(Data for processing Opens)

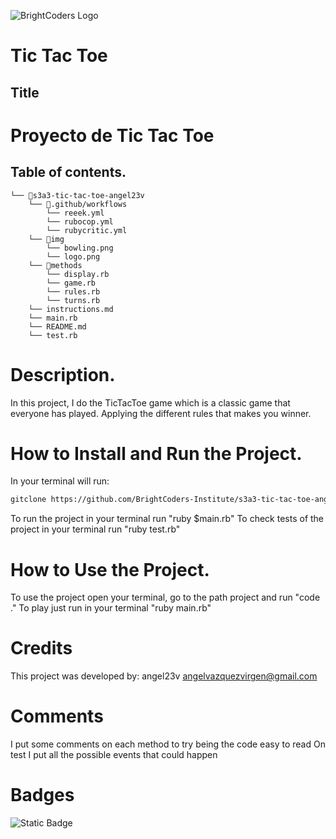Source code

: ![BrightCoders Logo](img/logo.jpg)

# Tic Tac Toe

## Title

# Proyecto de Tic Tac Toe

## Table of contents.

```
└── 📁s3a3-tic-tac-toe-angel23v
    └── 📁.github/workflows
        └── reeek.yml
        └── rubocop.yml
        └── rubycritic.yml
    └── 📁img
        └── bowling.png
        └── logo.png
    └── 📁methods
        └── display.rb
        └── game.rb
        └── rules.rb
        └── turns.rb
    └── instructions.md
    └── main.rb
    └── README.md
    └── test.rb
```

# Description.

In this project, I do the TicTacToe game which is a classic game that everyone has played. Applying the different rules that makes you winner.

# How to Install and Run the Project.

In your terminal will run:

```bash
gitclone https://github.com/BrightCoders-Institute/s3a3-tic-tac-toe-angel23v.git
```

To run the project in your terminal run "ruby $main.rb"
To check tests of the project in your terminal run "ruby test.rb"

# How to Use the Project.

To use the project open your terminal, go to the path project and run "code ."
To play just run in your terminal "ruby main.rb"

# Credits

This project was developed by: angel23v <angelvazquezvirgen@gmail.com>

# Comments

I put some comments on each method to try being the code easy to read
On test I put all the possible events that could happen

# Badges

![Static Badge](https://img.shields.io/badge/Ruby-red?logo=ruby)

(Data for processing Closes)

= Exercise goal =
Copy out each line of the records where the string "that" appears.

= Solution to the exercise =
In this project, I do the TicTacToe game which is a classic game that everyone has played. Applying the different rules that makes you winner.
On test I put all the possible events that could happen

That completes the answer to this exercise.